Xiao, T., Arnold, C., Zhao, D., Mou, L., Wickert, J., Asgarimehr, M. (2024 online): Deep Learning in Spaceborne GNSS Reflectometry: Correcting Precipitation Effects on Wind Speed Products. - IEEE Journal of Selected Topics in Applied Earth Observations and Remote Sensing.
https://doi.org/10.1109/JSTARS.2024.3453999


Cite as: https://gfzpublic.gfz-potsdam.de/pubman/item/item_5027895
Abstract
Deep learning techniques have shown the capability in GNSS reflectometry (GNSS-R) for retrieving geographical parameters based on GNSS-R observations. Recent studies have proved that such data-driven approaches can significantly improve the quality of ocean surface wind speed products retrieved from Delay-Doppler Maps (DDMs). However, based on the theoretical knowledge, several known error sources are associated with bias in the deep learning model estimations. Rain splashing on the ocean affects the surface roughness of the ocean, altering the scattering pattern of GNSS signals and consequently bringing in considerable bias in wind speed estimations. Correction of such bias is challenging because of its nonlinear dependency on different environmental and technical parameters. Deep learning has the potential to learn such trends from corresponding environmental parameters and correct the associated biases. Therefore, we investigate how deep learning-based data fusion using precipitation data can correct the rain effect and improve wind speed estimations.
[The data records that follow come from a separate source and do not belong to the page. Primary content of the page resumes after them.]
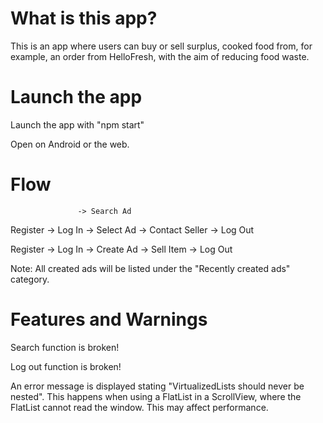 # What is this app?
This is an app where users can buy or sell surplus, cooked food from, for example, an order from HelloFresh, with the aim of reducing food waste.

# Launch the app
Launch the app with "npm start"

Open on Android or the web.

# Flow

                   -> Search Ad
Register -> Log In -> Select Ad -> Contact Seller -> Log Out

Register -> Log In -> Create Ad -> Sell Item -> Log Out

Note: All created ads will be listed under the "Recently created ads" category.

# Features and Warnings
Search function is broken!

Log out function is broken!

An error message is displayed stating "VirtualizedLists should never be nested". This happens when using a FlatList in a ScrollView, where the FlatList cannot read the window. This may affect performance.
Our proposed fusion model outperforms both the baseline model and the operational Minimum Variance Estimator (MVE) method on unseen dataset. The root mean square error (RMSE) of our fusion model is 3.3% better than the baseline model and 30% better than the MVE method. For samples affected by rain, our fusion model also shows superior performance compared to the baseline model. Specifically, the retrieval RMSE of the fusion model is improved by 1.9% overall, with a 3.6% improvement in the low wind speed range ( < 4 m/s) and a 17% improvement in the high wind speed range ( > 16 m/s).